The article "Six SQL patterns I use to catch transaction fraud" posits that effective fraud detection primarily relies on well-crafted SQL queries, rather than trending technologies like machine learning or graph databases. The author, a program integrity analyst, shares six core SQL patterns applicable to various transaction data, from credit cards to government benefits, emphasizing their practical implementation and tuning.

  • Velocity: Detects unusually rapid transaction frequency, which can indicate card testing or stolen card usage. It uses window functions to count transactions within a moving time window (e.g., 5 minutes) for a given cardholder.
  • Impossible travel: Identifies transactions that occur geographically too far apart within an impossibly short time frame, suggesting card cloning. This pattern leverages LAG to compare consecutive transaction locations and timestamps, utilizing a haversine function for distance calculation.
  • Amount anomalies: Flags specific transaction amounts often associated with fraudulent activities, such as round dollar amounts ($1.00, $5.00) for card testing, or amounts just under common authorization thresholds ($99.99, $499.99).

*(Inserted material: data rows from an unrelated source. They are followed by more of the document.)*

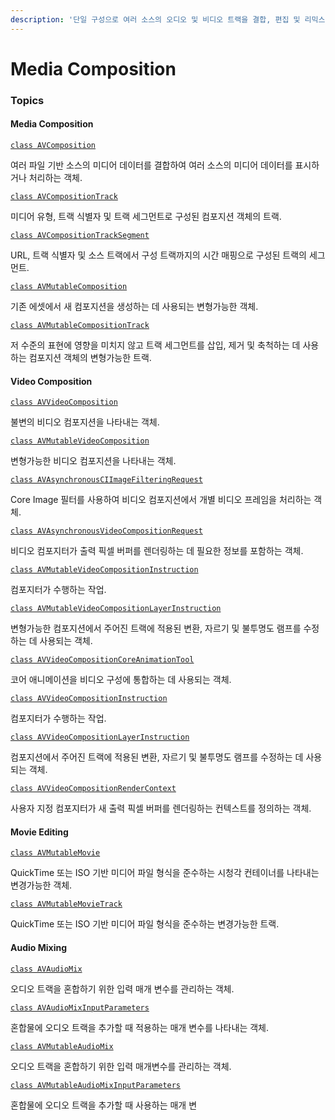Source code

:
 ```yaml
---
description: '단일 구성으로 여러 소스의 오디오 및 비디오 트랙을 결합, 편집 및 리믹스한다.'
---
```


# Media Composition

### Topics

#### Media Composition

[`class AVComposition`](https://developer.apple.com/documentation/avfoundation/avcomposition)

여러 파일 기반 소스의 미디어 데이터를 결합하여 여러 소스의 미디어 데이터를 표시하거나 처리하는 객체.

[`class AVCompositionTrack`](https://developer.apple.com/documentation/avfoundation/avcompositiontrack)

미디어 유형, 트랙 식별자 및 트랙 세그먼트로 구성된 컴포지션 객체의 트랙.

[`class AVCompositionTrackSegment`](https://developer.apple.com/documentation/avfoundation/avcompositiontracksegment)

URL, 트랙 식별자 및 소스 트랙에서 구성 트랙까지의 시간 매핑으로 구성된 트랙의 세그먼트.

[`class AVMutableComposition`](https://developer.apple.com/documentation/avfoundation/avmutablecomposition)

기존 에셋에서 새 컴포지션을 생성하는 데 사용되는 변형가능한 객체.

[`class AVMutableCompositionTrack`](https://developer.apple.com/documentation/avfoundation/avmutablecompositiontrack)

저 수준의 표현에 영향을 미치지 않고 트랙 세그먼트를 삽입, 제거 및 축척하는 데 사용하는 컴포지션 객체의 변형가능한 트랙.

#### Video Composition

[`class AVVideoComposition`](https://developer.apple.com/documentation/avfoundation/avvideocomposition)

불변의 비디오 컴포지션을 나타내는 객체.

[`class AVMutableVideoComposition`](https://developer.apple.com/documentation/avfoundation/avmutablevideocomposition)

변형가능한 비디오 컴포지션을 나타내는 객체.

[`class AVAsynchronousCIImageFilteringRequest`](https://developer.apple.com/documentation/avfoundation/avasynchronousciimagefilteringrequest)

Core Image 필터를 사용하여 비디오 컴포지션에서 개별 비디오 프레임을 처리하는 객체.

[`class AVAsynchronousVideoCompositionRequest`](https://developer.apple.com/documentation/avfoundation/avasynchronousvideocompositionrequest)

비디오 컴포지터가 출력 픽셀 버퍼를 렌더링하는 데 필요한 정보를 포함하는 객체.

[`class AVMutableVideoCompositionInstruction`](https://developer.apple.com/documentation/avfoundation/avmutablevideocompositioninstruction)

컴포지터가 수행하는 작업.

[`class AVMutableVideoCompositionLayerInstruction`](https://developer.apple.com/documentation/avfoundation/avmutablevideocompositionlayerinstruction)

변형가능한 컴포지션에서 주어진 트랙에 적용된 변환, 자르기 및 불투명도 램프를 수정하는 데 사용되는 객체.

[`class AVVideoCompositionCoreAnimationTool`](https://developer.apple.com/documentation/avfoundation/avvideocompositioncoreanimationtool)

코어 애니메이션을 비디오 구성에 통합하는 데 사용되는 객체.

[`class AVVideoCompositionInstruction`](https://developer.apple.com/documentation/avfoundation/avvideocompositioninstruction)

컴포지터가 수행하는 작업.

[`class AVVideoCompositionLayerInstruction`](https://developer.apple.com/documentation/avfoundation/avvideocompositionlayerinstruction)

컴포지션에서 주어진 트랙에 적용된 변환, 자르기 및 불투명도 램프를 수정하는 데 사용되는 객체.

[`class AVVideoCompositionRenderContext`](https://developer.apple.com/documentation/avfoundation/avvideocompositionrendercontext)

사용자 지정 컴포지터가 새 출력 픽셀 버퍼를 렌더링하는 컨텍스트를 정의하는 객체.

#### Movie Editing

[`class AVMutableMovie`](https://developer.apple.com/documentation/avfoundation/avmutablemovie)

QuickTime 또는 ISO 기반 미디어 파일 형식을 준수하는 시청각 컨테이너를 나타내는 변경가능한 객체.

[`class AVMutableMovieTrack`](https://developer.apple.com/documentation/avfoundation/avmutablemovietrack)

QuickTime 또는 ISO 기반 미디어 파일 형식을 준수하는 변경가능한 트랙.

#### Audio Mixing

[`class AVAudioMix`](https://developer.apple.com/documentation/avfoundation/avaudiomix)

오디오 트랙을 혼합하기 위한 입력 매개 변수를 관리하는 객체.

[`class AVAudioMixInputParameters`](https://developer.apple.com/documentation/avfoundation/avaudiomixinputparameters)

혼합물에 오디오 트랙을 추가할 때 적용하는 매개 변수를 나타내는 객체.

[`class AVMutableAudioMix`](https://developer.apple.com/documentation/avfoundation/avmutableaudiomix)

오디오 트랙을 혼합하기 위한 입력 매개변수를 관리하는 객체.

[`class AVMutableAudioMixInputParameters`](https://developer.apple.com/documentation/avfoundation/avmutableaudiomixinputparameters)

혼합물에 오디오 트랙을 추가할 때 사용하는 매개 변

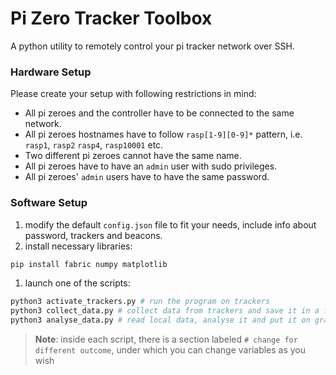 # Pi Zero Tracker Toolbox

A python utility to remotely control your pi tracker network over SSH.

### Hardware Setup

Please create your setup with following restrictions in mind:

* All pi zeroes and the controller have to be connected to the same network.
* All pi zeroes hostnames have to follow `rasp[1-9][0-9]*` pattern, i.e. `rasp1`, `rasp2` `rasp4`, `rasp10001` etc.
* Two different pi zeroes cannot have the same name.
* All pi zeroes have to have an `admin` user with sudo privileges.
* All pi zeroes' `admin` users have to have the same password.

### Software Setup

1. modify the default `config.json` file to fit your needs, include info about password, trackers and beacons.
2. install necessary libraries:
``` bash
pip install fabric numpy matplotlib
```
1. launch one of the scripts:
``` bash
python3 activate_trackers.py # run the program on trackers
python3 collect_data.py # collect data from trackers and save it in a folder
python3 analyse_data.py # read local data, analyse it and put it on graphs
```

> __Note__: inside each script, there is a section labeled `# change for different outcome`, under which you can change variables as you wish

  • Suspicious merchants: Pinpoints merchants exhibiting an unusual spike in unique cardholders or transaction volume, which could signal a compromised point-of-sale system. It compares current activity against a merchant's historical baseline using window functions over hourly buckets.
  • Off-hours: Catches transactions made outside a cardholder's typical spending habits. This involves building a historical profile of a cardholder's active hours and flagging transactions that fall outside this established range.

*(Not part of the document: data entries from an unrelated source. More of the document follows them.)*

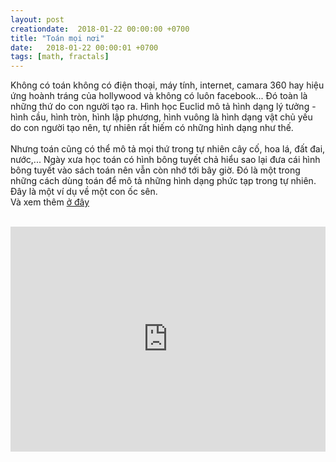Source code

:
 ```yaml
---
layout: post
creationdate:  2018-01-22 00:00:00 +0700
title: "Toán mọi nơi"
date:   2018-01-22 00:00:01 +0700
tags: [math, fractals]
---
```


Không có toán không có điện thoại, máy tính, internet, camara 360 hay hiệu ứng hoành tráng của hollywood và không có luôn facebook... Đó toàn là những thứ do con người tạo ra. Hình học Euclid mô tả hình dạng lý tưởng - hình cầu, hình tròn, hình lập phương, hình vuông là hình dạng vật chủ yếu do con người tạo nên, tự nhiên rất hiếm có những hình dạng như thế.
<br/><br/>
Nhưng toán cũng có thể mô tả mọi thứ trong tự nhiên cây cố, hoa lá, đất đai, nước,... Ngày xưa học toán có hình bông tuyết chả hiểu sao lại đưa cái hình bông tuyết vào sách toán nên vẫn còn nhớ tới bây giờ. Đó là một trong những cách dùng toán để mô tả những hình dạng phức tạp trong tự nhiên. Đây là một ví dụ về một con ốc sên.
<br/>
Và xem thêm [ở đây](http://iquilezles.org/www/articles/raymarchingdf/raymarchingdf.htm)
<br/><br/>
<iframe style="margin:auto; display:block ;max-width:100%;  min-height: 360px;
" width="640" src="https://www.youtube.com/embed/XuSnLbB1j6E" frameborder="0" allow="autoplay; encrypted-media" allowfullscreen></iframe>

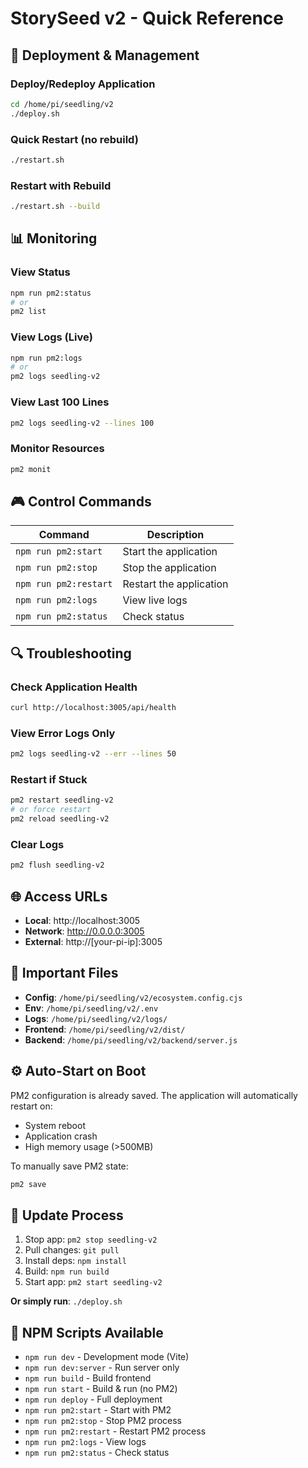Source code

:# StorySeed v2 - Quick Reference

## 🚀 Deployment & Management

### Deploy/Redeploy Application
```bash
cd /home/pi/seedling/v2
./deploy.sh
```

### Quick Restart (no rebuild)
```bash
./restart.sh
```

### Restart with Rebuild
```bash
./restart.sh --build
```

## 📊 Monitoring

### View Status
```bash
npm run pm2:status
# or
pm2 list
```

### View Logs (Live)
```bash
npm run pm2:logs
# or
pm2 logs seedling-v2
```

### View Last 100 Lines
```bash
pm2 logs seedling-v2 --lines 100
```

### Monitor Resources
```bash
pm2 monit
```

## 🎮 Control Commands

| Command | Description |
|---------|-------------|
| `npm run pm2:start` | Start the application |
| `npm run pm2:stop` | Stop the application |
| `npm run pm2:restart` | Restart the application |
| `npm run pm2:logs` | View live logs |
| `npm run pm2:status` | Check status |

## 🔍 Troubleshooting

### Check Application Health
```bash
curl http://localhost:3005/api/health
```

### View Error Logs Only
```bash
pm2 logs seedling-v2 --err --lines 50
```

### Restart if Stuck
```bash
pm2 restart seedling-v2
# or force restart
pm2 reload seedling-v2
```

### Clear Logs
```bash
pm2 flush seedling-v2
```

## 🌐 Access URLs

- **Local**: http://localhost:3005
- **Network**: http://0.0.0.0:3005
- **External**: http://[your-pi-ip]:3005

## 📁 Important Files

- **Config**: `/home/pi/seedling/v2/ecosystem.config.cjs`
- **Env**: `/home/pi/seedling/v2/.env`
- **Logs**: `/home/pi/seedling/v2/logs/`
- **Frontend**: `/home/pi/seedling/v2/dist/`
- **Backend**: `/home/pi/seedling/v2/backend/server.js`

## ⚙️ Auto-Start on Boot

PM2 configuration is already saved. The application will automatically restart on:
- System reboot
- Application crash
- High memory usage (>500MB)

To manually save PM2 state:
```bash
pm2 save
```

## 🔄 Update Process

1. Stop app: `pm2 stop seedling-v2`
2. Pull changes: `git pull`
3. Install deps: `npm install`
4. Build: `npm run build`
5. Start app: `pm2 start seedling-v2`

**Or simply run**: `./deploy.sh`

## 📝 NPM Scripts Available

- `npm run dev` - Development mode (Vite)
- `npm run dev:server` - Run server only
- `npm run build` - Build frontend
- `npm run start` - Build & run (no PM2)
- `npm run deploy` - Full deployment
- `npm run pm2:start` - Start with PM2
- `npm run pm2:stop` - Stop PM2 process
- `npm run pm2:restart` - Restart PM2 process
- `npm run pm2:logs` - View logs
- `npm run pm2:status` - Check status
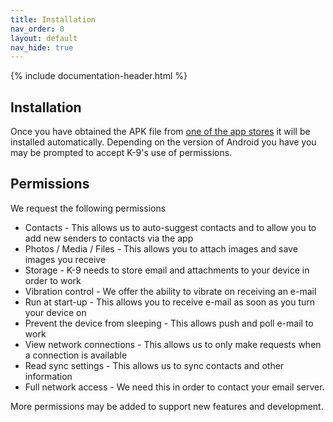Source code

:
 ```yaml
---
title: Installation
nav_order: 0 
layout: default
nav_hide: true 
---
```


{% include documentation-header.html %}

## Installation

Once you have obtained the APK file from <a href="/download.html">one of the app stores</a> it will be installed 
automatically. Depending on the version of Android you have you may be prompted to accept K-9's use of permissions.

## Permissions

We request the following permissions

* Contacts - This allows us to auto-suggest contacts and to allow you to add new senders to contacts via the app
* Photos / Media / Files - This allows you to attach images and save images you receive
* Storage - K-9 needs to store email and attachments to your device in order to work
* Vibration control - We offer the ability to vibrate on receiving an e-mail
* Run at start-up - This allows you to receive e-mail as soon as you turn your device on
* Prevent the device from sleeping - This allows push and poll e-mail to work
* View network connections - This allows us to only make requests when a connection is available
* Read sync settings - This allows us to sync contacts and other information
* Full network access - We need this in order to contact your email server.

More permissions may be added to support new features and development.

  • Window functions for chained signals: This isn't a pattern itself but a foundational setup that uses various window functions (e.g., LAG, ROW_NUMBER) to pre-compute transaction characteristics like time since last transaction or merchant change. This makes it significantly easier and faster to combine multiple fraud signals into complex rules.

The author stresses that no single pattern is sufficient in isolation due to false positives. The true power lies in combining these signals and scoring transactions based on how many patterns they trigger, allowing analysts to quickly iterate on new fraud hypotheses by translating them into SQL filters.